This Pregnancy Has Kicked My Ass

I've had two miscarriages since my son was born 6.5 years ago (and one before he was born). You can read about those last two here and here

That's a part of what has made this pregnancy hard. All that sadness and fear coming to my door, asking to be heard, reminding me of the life/death/life cycle over which I have no control, but am invited to honor and celebrate and move through. For the first several months, pregnancy was like something that happened to me, not the embodiment of literal life growing inside me. 

But it's not just that. 

I was really, really sick. Debilitating fatigue, intense nausea, ravenously and painfully hungry 24 hours per day. It started to ebb around the 13th week but didn't really leave until week 15 or so. I'm now 17 weeks pregnant and only occasionally feel the panic of pregnancy-induced hunger or have a flood of nausea overtake me. But nausea induces a pretty serious fear state in me (seemingly related to a near-drowning accident I had as a baby), and it's been hard to feel so fearful for so much of everyday. 

(How I spent most of the first trimester.)

And then there is the insomnia. I started having trouble sleeping in the first trimester, but even though my sleep pattern has changed - I fall asleep in seconds at night - a month or so ago I started waking up at some point during the night restless and staying half awake or fully awake for hours. (I've done ALL the things, and my doctor thinks I may have a mineral deficiency, so I'm going to have blood work done and see if we can rectify this.)

Oh, and did I mention the windedness? Totally normal on one hand due to the increased need for oxygen, but I now live at a higher altitude, in a much drier climate, with lots of hills. Walking out my door has been a challenge.

I have found this really, really, really hard. 

I struggled in the early part of pregnancy with my son because of feeling similarly awful, but my last pregnancy (that ended in miscarriage) was easier and I thought perhaps things had shifted in me and this one would be easier, too. 

But no.

All the healing work I've done, all the movement and dietary changes and emotional preparation, all the stuff I thought would help didn't give me a different physical experience. (I recently met a mom of seven who said that her last pregnancy was much easier than the prior ones because she did all this gut healing. I screamed in my head! I've done so much gut healing! I may have a little anger.)

In the midst of this, two things have happened.

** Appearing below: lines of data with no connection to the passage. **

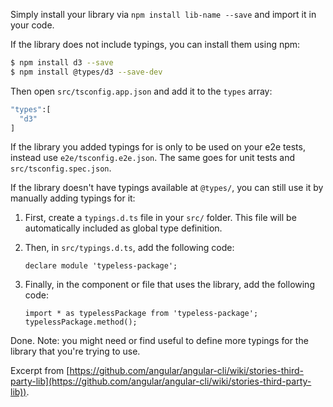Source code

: Simply install your library via `npm install lib-name --save` and import it in your code.

If the library does not include typings, you can install them using npm:

```bash
$ npm install d3 --save
$ npm install @types/d3 --save-dev
```

Then open `src/tsconfig.app.json` and add it to the `types` array:

```bash
"types":[
  "d3"
]
```

If the library you added typings for is only to be used on your e2e tests, instead use `e2e/tsconfig.e2e.json`. The same goes for unit tests and `src/tsconfig.spec.json`.

If the library doesn't have typings available at `@types/`, you can still use it by manually adding typings for it:

1.  First, create a `typings.d.ts` file in your `src/` folder. This file will be automatically included as global type definition.
2.  Then, in `src/typings.d.ts`, add the following code:

        declare module 'typeless-package';

3.  Finally, in the component or file that uses the library, add the following code:

        import * as typelessPackage from 'typeless-package';
        typelessPackage.method();

Done. Note: you might need or find useful to define more typings for the library that you're trying to use.

Excerpt from [https://github.com/angular/angular-cli/wiki/stories-third-party-lib](https://github.com/angular/angular-cli/wiki/stories-third-party-lib)).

First of all, I eventually came home to myself again. About two weeks ago, I suddenly noticed that I was back in my body. I stopped feeling like a crazed, rabid animal and found myself actually IN this body of mine, alive and breathing and delightfully happy! 

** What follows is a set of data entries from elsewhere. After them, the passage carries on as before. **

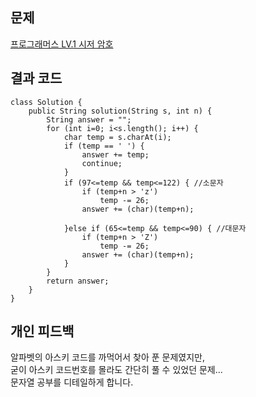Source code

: ## 문제
[프로그래머스 LV.1 시저 암호](https://school.programmers.co.kr/learn/courses/30/lessons/12926)

## 결과 코드
```
class Solution {
    public String solution(String s, int n) {
        String answer = "";
		for (int i=0; i<s.length(); i++) {
			char temp = s.charAt(i);
			if (temp == ' ') {
				answer += temp;
				continue;
			}
			if (97<=temp && temp<=122) { //소문자
				if (temp+n > 'z')
					temp -= 26;
				answer += (char)(temp+n);
                
			}else if (65<=temp && temp<=90) { //대문자
				if (temp+n > 'Z')
					temp -= 26;
				answer += (char)(temp+n);
			}
		}
		return answer;
    }
}
```

## 개인 피드백
알파벳의 아스키 코드를 까먹어서 찾아 푼 문제였지만,  
굳이 아스키 코드번호를 몰라도 간단히 풀 수 있었던 문제...  
문자열 공부를 디테일하게 합니다.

How did this happen? Time. Patience. Hormones shifting. But also movement. Once I was able to use my body to do something more than lie down and stare into the fridge, I started to come home. I went for longer walks, I had ginormous pillow fights with my son, I made love with my husband, I did corrective exercises. This literal movement drew my spirit back into me. It felt like a miracle.

But I was also made keenly aware of a less desirable part of myself.

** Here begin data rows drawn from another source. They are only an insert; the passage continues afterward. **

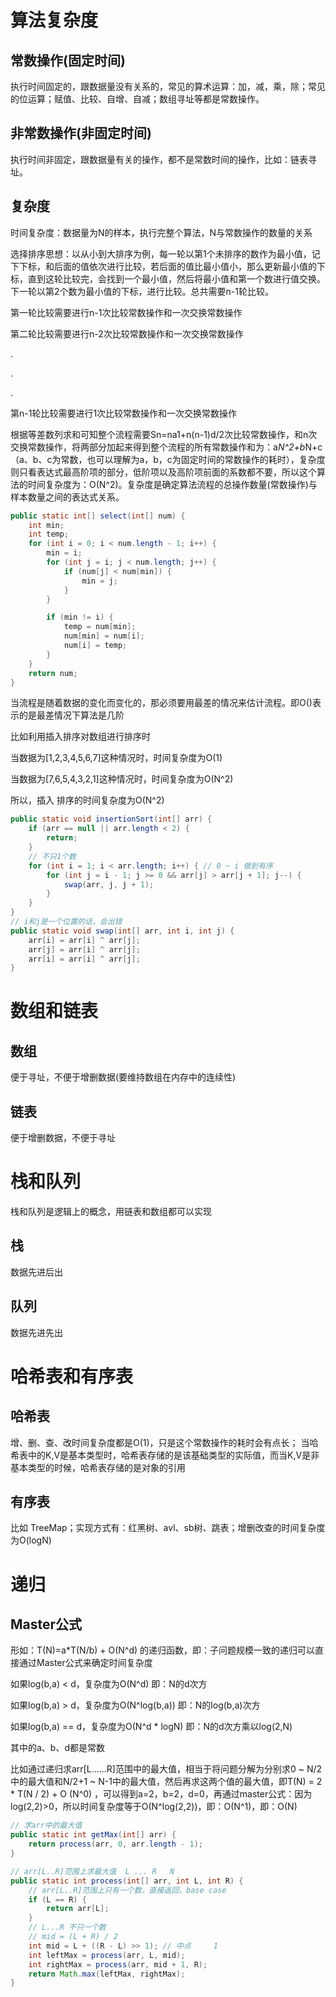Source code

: # 算法复杂度 

## 常数操作(固定时间)

执行时间固定的，跟数据量没有关系的，常见的算术运算：加，减，乘，除；常见的位运算；赋值、比较、自增、自减；数组寻址等都是常数操作。

## 非常数操作(非固定时间)

执行时间非固定，跟数据量有关的操作，都不是常数时间的操作，比如：链表寻址。

## 复杂度

时间复杂度：数据量为N的样本，执行完整个算法，N与常数操作的数量的关系

选择排序思想：以从小到大排序为例，每一轮以第1个未排序的数作为最小值，记下下标，和后面的值依次进行比较，若后面的值比最小值小，那么更新最小值的下标，直到这轮比较完，会找到一个最小值，然后将最小值和第一个数进行值交换。下一轮以第2个数为最小值的下标，进行比较。总共需要n-1轮比较。

第一轮比较需要进行n-1次比较常数操作和一次交换常数操作

第二轮比较需要进行n-2次比较常数操作和一次交换常数操作

.

.

.

第n-1轮比较需要进行1次比较常数操作和一次交换常数操作

根据等差数列求和可知整个流程需要Sn=na1+n(n-1)d/2次比较常数操作，和n次交换常数操作，将两部分加起来得到整个流程的所有常数操作和为：a*N^2+b*N+c（a、b、c为常数，也可以理解为a，b，c为固定时间的常数操作的耗时），复杂度则只看表达式最高阶项的部分，低阶项以及高阶项前面的系数都不要，所以这个算法的时间复杂度为：O(N^2)。复杂度是确定算法流程的总操作数量(常数操作)与样本数量之间的表达式关系。

```java
public static int[] select(int[] num) {
    int min;
    int temp;
    for (int i = 0; i < num.length - 1; i++) {
        min = i;
        for (int j = i; j < num.length; j++) {
            if (num[j] < num[min]) {
                min = j;
            }
        }

        if (min != i) {
            temp = num[min];
            num[min] = num[i];
            num[i] = temp;
        }
    }
    return num;
}
```

当流程是随着数据的变化而变化的，那必须要用最差的情况来估计流程。即O()表示的是最差情况下算法是几阶

比如利用插入排序对数组进行排序时

当数据为[1,2,3,4,5,6,7]这种情况时，时间复杂度为O(1)

当数据为[7,6,5,4,3,2,1]这种情况时，时间复杂度为O(N^2)

所以，插入 排序的时间复杂度为O(N^2)

```java
public static void insertionSort(int[] arr) {
    if (arr == null || arr.length < 2) {
        return;
    }
    // 不只1个数
    for (int i = 1; i < arr.length; i++) { // 0 ~ i 做到有序
        for (int j = i - 1; j >= 0 && arr[j] > arr[j + 1]; j--) {
            swap(arr, j, j + 1);
        }
    }
}
// i和j是一个位置的话，会出错
public static void swap(int[] arr, int i, int j) {
    arr[i] = arr[i] ^ arr[j];
    arr[j] = arr[i] ^ arr[j];
    arr[i] = arr[i] ^ arr[j];
}
```

# 数组和链表

## 数组

便于寻址，不便于增删数据(要维持数组在内存中的连续性)

## 链表

便于增删数据，不便于寻址

# 栈和队列

栈和队列是逻辑上的概念，用链表和数组都可以实现

## 栈

数据先进后出

## 队列

数据先进先出

# 哈希表和有序表

## 哈希表

增、删、查、改时间复杂度都是O(1)，只是这个常数操作的耗时会有点长； 当哈希表中的K,V是基本类型时，哈希表存储的是该基础类型的实际值，而当K,V是非基本类型的时候，哈希表存储的是对象的引用

## 有序表

比如 TreeMap；实现方式有：红黑树、avl、sb树、跳表；增删改查的时间复杂度为O(logN)

# 递归

## Master公式

形如：T(N)=a*T(N/b) + O(N^d) 的递归函数，即：子问题规模一致的递归可以直接通过Master公式来确定时间复杂度

如果log(b,a) < d，复杂度为O(N^d) 即：N的d次方

如果log(b,a) > d，复杂度为O(N^log(b,a)) 即：N的log(b,a)次方

如果log(b,a) == d，复杂度为O(N^d * logN) 即：N的d次方乘以log(2,N)

其中的a、b、d都是常数

比如通过递归求arr[L......R]范围中的最大值，相当于将问题分解为分别求0 ~ N/2中的最大值和N/2+1 ~ N-1中的最大值，然后再求这两个值的最大值，即T(N) = 2  * T(N / 2) + O (N^0) ，可以得到a=2，b=2，d=0，再通过master公式：因为log(2,2)>0，所以时间复杂度等于O(N^log(2,2))，即：O(N^1)，即：O(N)

```java
// 求arr中的最大值
public static int getMax(int[] arr) {
    return process(arr, 0, arr.length - 1);
}

// arr[L..R]范围上求最大值  L ... R   N
public static int process(int[] arr, int L, int R) {
    // arr[L..R]范围上只有一个数，直接返回，base case
    if (L == R) { 
        return arr[L];
    }
    // L...R 不只一个数
    // mid = (L + R) / 2
    int mid = L + ((R - L) >> 1); // 中点   	1
    int leftMax = process(arr, L, mid);
    int rightMax = process(arr, mid + 1, R);
    return Math.max(leftMax, rightMax);
}
```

I started realizing I have a problem with support. There's no denying that it can be hard to get the support we need when we are feeling so badly, and sometimes it takes feeling just a little bit better to notice what we need and be able to get it. But what I've found is a little more insidious. I don't reach out when I need particular kinds of help. I am afraid of being disappointed. I am afraid of disappointing. I have so accustomed myself to going it alone when things are rough (but not tragically rough) that I don't even REMEMBER there is help available, especially the personal kind, like friends who might make me laugh or who would tell me about their own morning sickness horrors or the disconnect they felt during their pregnancy following a miscarriage, or who reassure me that gaining 20lbs in the first two months sounds perfectly normal.

There are some ways I have become very good at getting support, at making sure I'm resourced, especially professional kinds of support. But I have some really big blind spots. Instead of acknowledging these limitations and making sure I can manage them, I push away and slip into my own private hell. 

So what am I doing about it?

Well. First of all, I am mostly noticing. I've stopped believing I need to resolve everything yesterday, and so I'm seeing if I can start by gaining an awareness of the "rules" I have around support and help. Who is in and who is out? Why? Where am I comfortable? Where do I tell myself I'm all alone?

But I'm also actively seeking support. 

A friend and I share March as a birthday month and she has made March the "month of me," focusing every day on ways to give to herself. I decided to take a similar approach, connecting it to a willingness to receive support.

Everyday, I am asking myself, "What kind of support do I need today? How can I get it?"

 This morning, after a painfully poor night's sleep, I realized I'd like to have someone work on my body, see if the tissues and energy can be shifted in collaboration. So I booked an appointment with a bodyworker. I'm also going to call a friend on the drive. 

In my work with clients, I'm very clear that most of us have limitations around when and what kinds of support we're willing to receive - whether that support is coming from the inside or the outside. 

If you really tuned in to what you need, what do you think you would discover? Might you then be willing to give yourself the support you need?